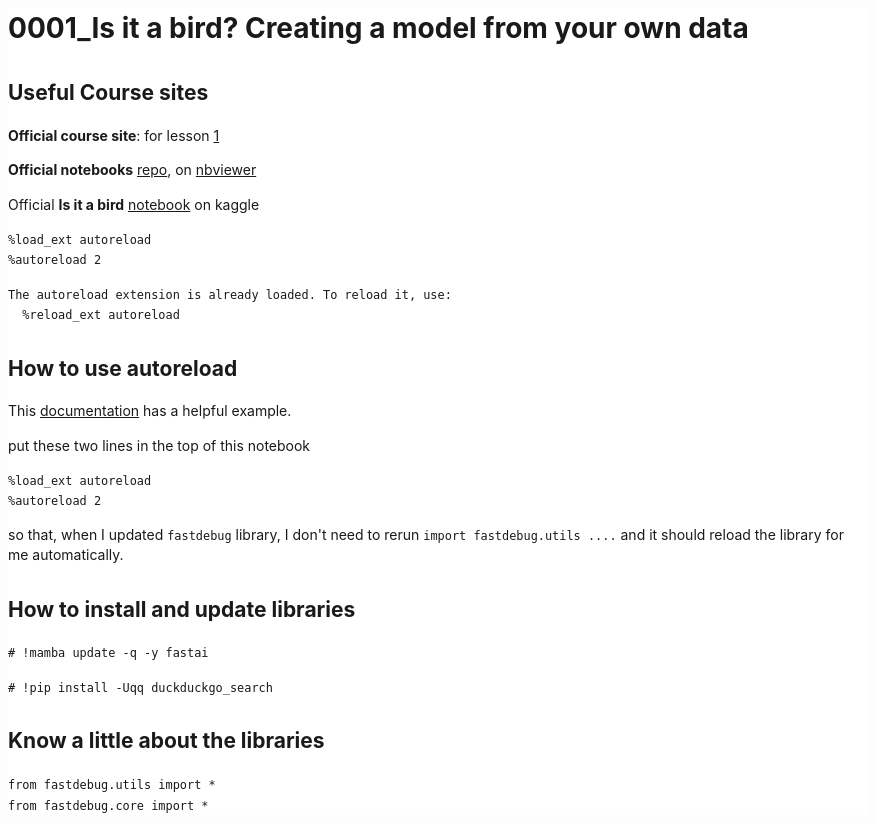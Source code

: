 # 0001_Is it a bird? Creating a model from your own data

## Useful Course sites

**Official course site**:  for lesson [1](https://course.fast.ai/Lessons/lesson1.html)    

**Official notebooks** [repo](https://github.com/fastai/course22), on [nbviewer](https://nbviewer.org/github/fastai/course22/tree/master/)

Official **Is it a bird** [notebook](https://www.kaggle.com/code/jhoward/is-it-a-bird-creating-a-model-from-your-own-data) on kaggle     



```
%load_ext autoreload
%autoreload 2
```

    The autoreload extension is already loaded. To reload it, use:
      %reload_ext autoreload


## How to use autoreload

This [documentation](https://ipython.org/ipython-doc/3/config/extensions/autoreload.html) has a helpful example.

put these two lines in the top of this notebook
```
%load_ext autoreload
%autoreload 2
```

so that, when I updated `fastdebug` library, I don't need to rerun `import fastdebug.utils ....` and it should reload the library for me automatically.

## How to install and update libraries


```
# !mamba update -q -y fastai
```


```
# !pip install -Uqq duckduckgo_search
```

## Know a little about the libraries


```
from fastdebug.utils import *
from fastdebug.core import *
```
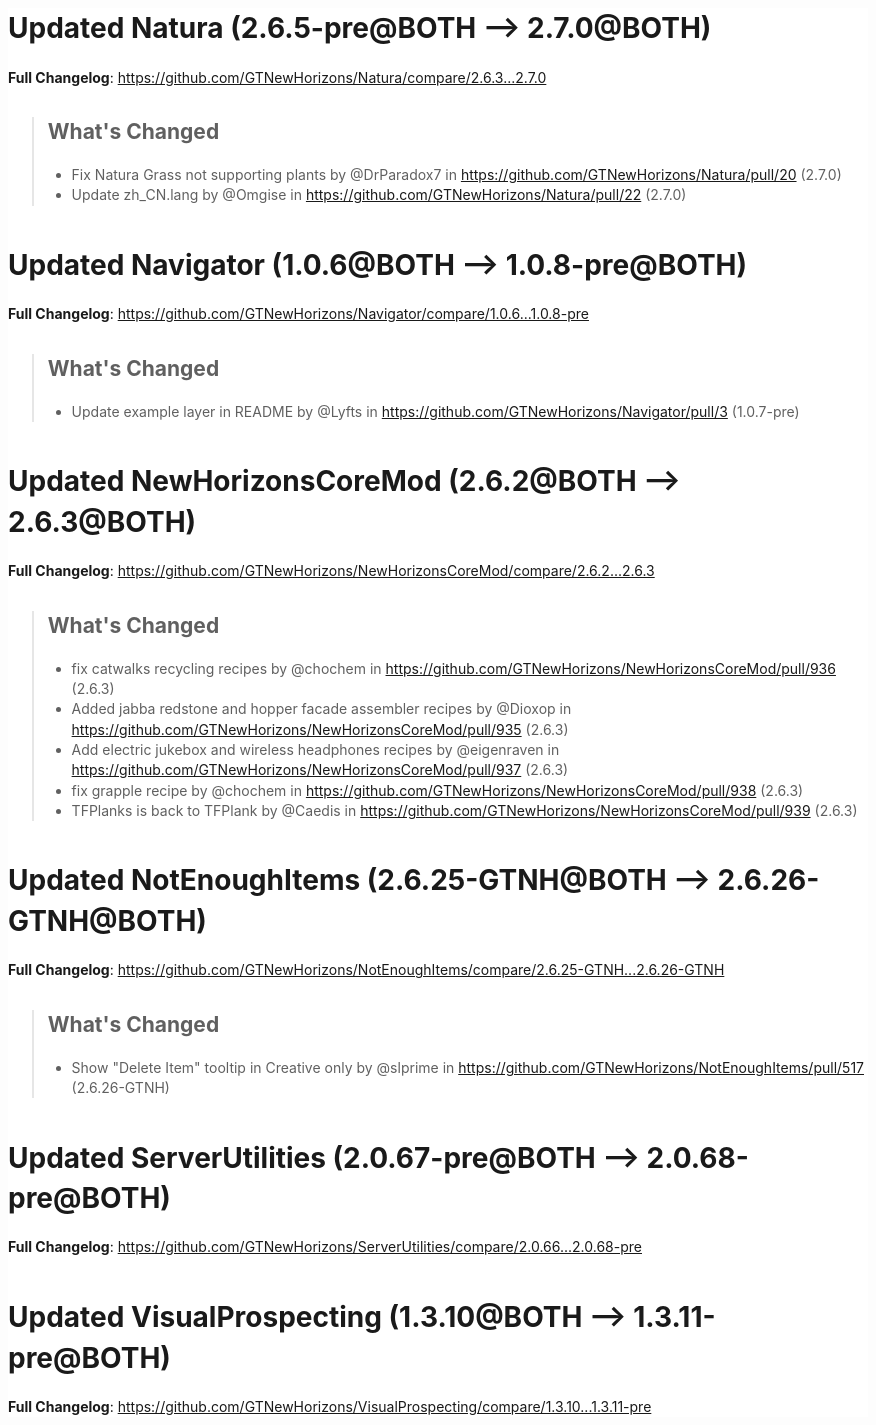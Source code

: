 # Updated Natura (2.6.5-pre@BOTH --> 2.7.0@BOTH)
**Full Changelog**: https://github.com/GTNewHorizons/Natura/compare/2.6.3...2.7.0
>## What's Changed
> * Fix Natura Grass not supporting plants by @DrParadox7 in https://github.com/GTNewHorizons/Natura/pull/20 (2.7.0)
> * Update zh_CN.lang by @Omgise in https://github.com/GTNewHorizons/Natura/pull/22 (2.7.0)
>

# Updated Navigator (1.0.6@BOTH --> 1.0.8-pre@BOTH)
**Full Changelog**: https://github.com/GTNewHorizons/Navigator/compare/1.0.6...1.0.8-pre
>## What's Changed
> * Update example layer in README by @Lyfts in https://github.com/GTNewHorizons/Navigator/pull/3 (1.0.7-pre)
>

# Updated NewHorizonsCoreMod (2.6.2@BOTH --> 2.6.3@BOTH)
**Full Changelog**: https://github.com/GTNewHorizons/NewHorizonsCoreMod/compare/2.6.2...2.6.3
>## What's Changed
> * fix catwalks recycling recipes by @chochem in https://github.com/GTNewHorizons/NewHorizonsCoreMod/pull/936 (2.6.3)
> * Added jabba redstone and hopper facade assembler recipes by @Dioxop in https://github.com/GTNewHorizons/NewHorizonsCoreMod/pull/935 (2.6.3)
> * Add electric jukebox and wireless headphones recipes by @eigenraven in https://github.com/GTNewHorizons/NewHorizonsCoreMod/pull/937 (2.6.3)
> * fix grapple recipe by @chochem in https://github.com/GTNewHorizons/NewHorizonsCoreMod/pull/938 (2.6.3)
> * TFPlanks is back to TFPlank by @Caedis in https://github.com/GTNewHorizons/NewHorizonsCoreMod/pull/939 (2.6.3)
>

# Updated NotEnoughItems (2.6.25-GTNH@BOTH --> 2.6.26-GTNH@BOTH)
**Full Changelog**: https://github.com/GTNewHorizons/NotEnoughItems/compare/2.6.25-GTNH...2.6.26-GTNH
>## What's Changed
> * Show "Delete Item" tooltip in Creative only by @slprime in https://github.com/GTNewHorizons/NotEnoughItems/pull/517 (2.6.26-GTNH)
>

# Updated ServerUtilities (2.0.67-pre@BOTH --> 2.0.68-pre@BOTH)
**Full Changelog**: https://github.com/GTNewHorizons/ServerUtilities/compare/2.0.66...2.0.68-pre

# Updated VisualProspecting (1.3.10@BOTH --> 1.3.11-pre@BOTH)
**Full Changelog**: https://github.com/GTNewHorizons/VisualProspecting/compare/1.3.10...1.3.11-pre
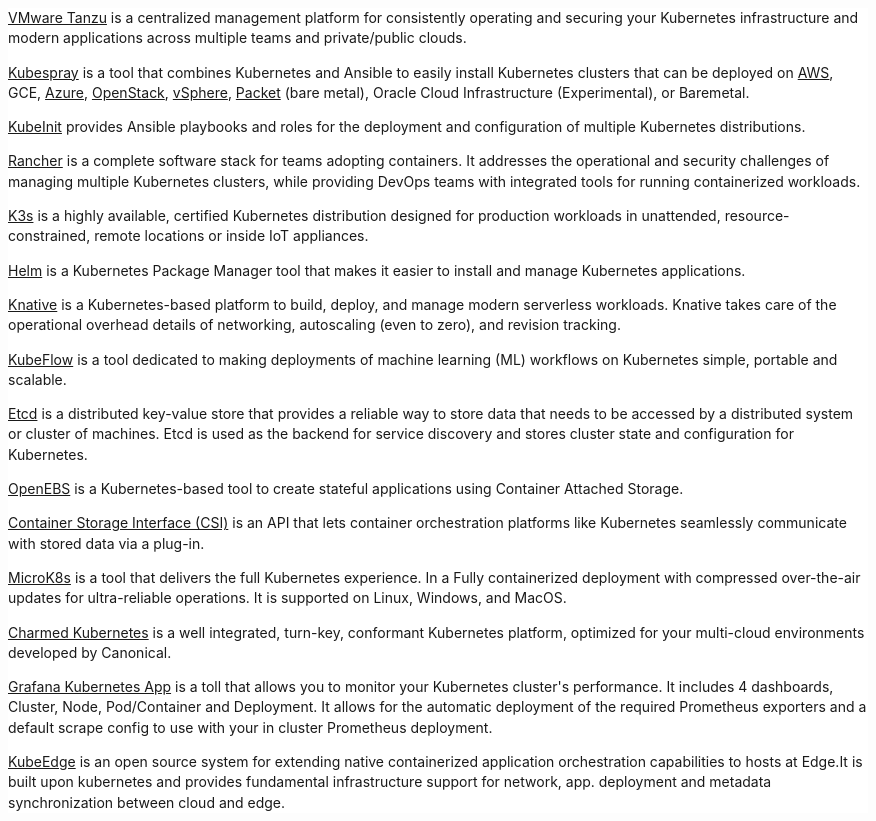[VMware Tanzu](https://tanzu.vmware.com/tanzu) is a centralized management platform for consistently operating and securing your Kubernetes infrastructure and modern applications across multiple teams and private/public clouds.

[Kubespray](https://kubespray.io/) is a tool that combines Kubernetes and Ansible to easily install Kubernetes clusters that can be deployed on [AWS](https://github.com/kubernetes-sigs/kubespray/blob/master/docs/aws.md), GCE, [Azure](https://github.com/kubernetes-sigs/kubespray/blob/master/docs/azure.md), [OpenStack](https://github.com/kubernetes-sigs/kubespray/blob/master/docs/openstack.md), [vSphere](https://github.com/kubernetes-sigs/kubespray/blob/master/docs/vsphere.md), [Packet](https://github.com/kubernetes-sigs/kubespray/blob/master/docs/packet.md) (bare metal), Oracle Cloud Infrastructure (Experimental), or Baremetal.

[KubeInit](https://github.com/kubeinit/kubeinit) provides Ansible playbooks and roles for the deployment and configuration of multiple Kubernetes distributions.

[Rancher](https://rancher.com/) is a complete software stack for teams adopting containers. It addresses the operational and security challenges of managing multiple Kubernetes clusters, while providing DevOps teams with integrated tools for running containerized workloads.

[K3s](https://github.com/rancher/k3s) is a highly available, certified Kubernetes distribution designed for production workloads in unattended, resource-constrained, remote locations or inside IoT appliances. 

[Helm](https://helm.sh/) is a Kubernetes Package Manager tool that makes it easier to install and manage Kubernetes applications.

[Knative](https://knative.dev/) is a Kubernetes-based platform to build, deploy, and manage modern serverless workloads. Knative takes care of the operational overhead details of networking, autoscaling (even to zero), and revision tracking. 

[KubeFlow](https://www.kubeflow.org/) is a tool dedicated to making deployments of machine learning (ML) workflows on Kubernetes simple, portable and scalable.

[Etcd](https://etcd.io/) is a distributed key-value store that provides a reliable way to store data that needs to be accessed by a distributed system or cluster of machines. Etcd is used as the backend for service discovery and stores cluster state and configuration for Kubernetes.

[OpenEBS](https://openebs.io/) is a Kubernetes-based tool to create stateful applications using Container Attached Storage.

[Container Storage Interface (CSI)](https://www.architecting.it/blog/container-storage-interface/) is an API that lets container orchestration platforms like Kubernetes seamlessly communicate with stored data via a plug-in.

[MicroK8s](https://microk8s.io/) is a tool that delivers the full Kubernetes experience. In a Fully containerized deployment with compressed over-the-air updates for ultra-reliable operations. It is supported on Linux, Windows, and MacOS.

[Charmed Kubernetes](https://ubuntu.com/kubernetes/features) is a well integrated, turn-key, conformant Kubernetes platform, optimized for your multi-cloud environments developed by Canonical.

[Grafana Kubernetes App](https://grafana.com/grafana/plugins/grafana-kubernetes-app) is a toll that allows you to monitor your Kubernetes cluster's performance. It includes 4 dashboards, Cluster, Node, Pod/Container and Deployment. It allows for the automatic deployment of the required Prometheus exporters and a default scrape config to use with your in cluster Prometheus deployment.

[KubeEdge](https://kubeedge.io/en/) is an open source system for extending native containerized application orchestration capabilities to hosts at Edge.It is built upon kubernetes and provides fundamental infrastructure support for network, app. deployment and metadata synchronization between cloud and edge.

> _WHAT IS EXPECTED_
Begin at the first line of the entries and stop after the line holding "fix catwalks recycling"; repeat those lines exactly, but not the pictures.

> _SOLVED EXERCISE_
Source code

: # 0001_Is it a bird? Creating a model from your own data

## Useful Course sites

**Official course site**:  for lesson [1](https://course.fast.ai/Lessons/lesson1.html)    

**Official notebooks** [repo](https://github.com/fastai/course22), on [nbviewer](https://nbviewer.org/github/fastai/course22/tree/master/)

Official **Is it a bird** [notebook](https://www.kaggle.com/code/jhoward/is-it-a-bird-creating-a-model-from-your-own-data) on kaggle     



```
%load_ext autoreload
%autoreload 2
```

    The autoreload extension is already loaded. To reload it, use:
      %reload_ext autoreload


## How to use autoreload

This [documentation](https://ipython.org/ipython-doc/3/config/extensions/autoreload.html) has a helpful example.

put these two lines in the top of this notebook
```
%load_ext autoreload
%autoreload 2
```

so that, when I updated `fastdebug` library, I don't need to rerun `import fastdebug.utils ....` and it should reload the library for me automatically.

## How to install and update libraries


```
# !mamba update -q -y fastai
```


```
# !pip install -Uqq duckduckgo_search
```

## Know a little about the libraries


```
from fastdebug.utils import *
from fastdebug.core import *
```
Source code

: # Updated Natura (2.6.5-pre@BOTH --> 2.7.0@BOTH)
**Full Changelog**: https://github.com/GTNewHorizons/Natura/compare/2.6.3...2.7.0
>## What's Changed
> * Fix Natura Grass not supporting plants by @DrParadox7 in https://github.com/GTNewHorizons/Natura/pull/20 (2.7.0)
> * Update zh_CN.lang by @Omgise in https://github.com/GTNewHorizons/Natura/pull/22 (2.7.0)
>

# Updated Navigator (1.0.6@BOTH --> 1.0.8-pre@BOTH)
**Full Changelog**: https://github.com/GTNewHorizons/Navigator/compare/1.0.6...1.0.8-pre
>## What's Changed
> * Update example layer in README by @Lyfts in https://github.com/GTNewHorizons/Navigator/pull/3 (1.0.7-pre)
>

# Updated NewHorizonsCoreMod (2.6.2@BOTH --> 2.6.3@BOTH)
**Full Changelog**: https://github.com/GTNewHorizons/NewHorizonsCoreMod/compare/2.6.2...2.6.3
>## What's Changed
> * fix catwalks recycling recipes by @chochem in https://github.com/GTNewHorizons/NewHorizonsCoreMod/pull/936 (2.6.3)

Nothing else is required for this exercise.